Stored dataset items:
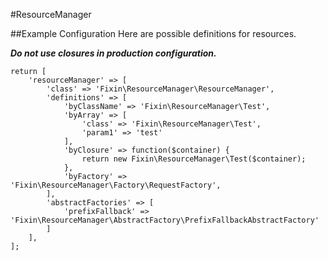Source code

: #ResourceManager

##Example Configuration
Here are possible definitions for resources.

**_Do not use closures in production configuration._**
```
return [
    'resourceManager' => [
        'class' => 'Fixin\ResourceManager\ResourceManager',
        'definitions' => [
            'byClassName' => 'Fixin\ResourceManager\Test',
            'byArray' => [
                'class' => 'Fixin\ResourceManager\Test',
                'param1' => 'test'
            ],
            'byClosure' => function($container) {
                return new Fixin\ResourceManager\Test($container);
            },
            'byFactory' => 'Fixin\ResourceManager\Factory\RequestFactory',
        ],
        'abstractFactories' => [
            'prefixFallback' => 'Fixin\ResourceManager\AbstractFactory\PrefixFallbackAbstractFactory'
        ]
    ],
];
```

INSTRUCTIONS TO FOLLOW | Scan the lines above for the word "return" and copy every one where it occurs.

EXERCISE RESPONSE |
return [
                return new Fixin\ResourceManager\Test($container);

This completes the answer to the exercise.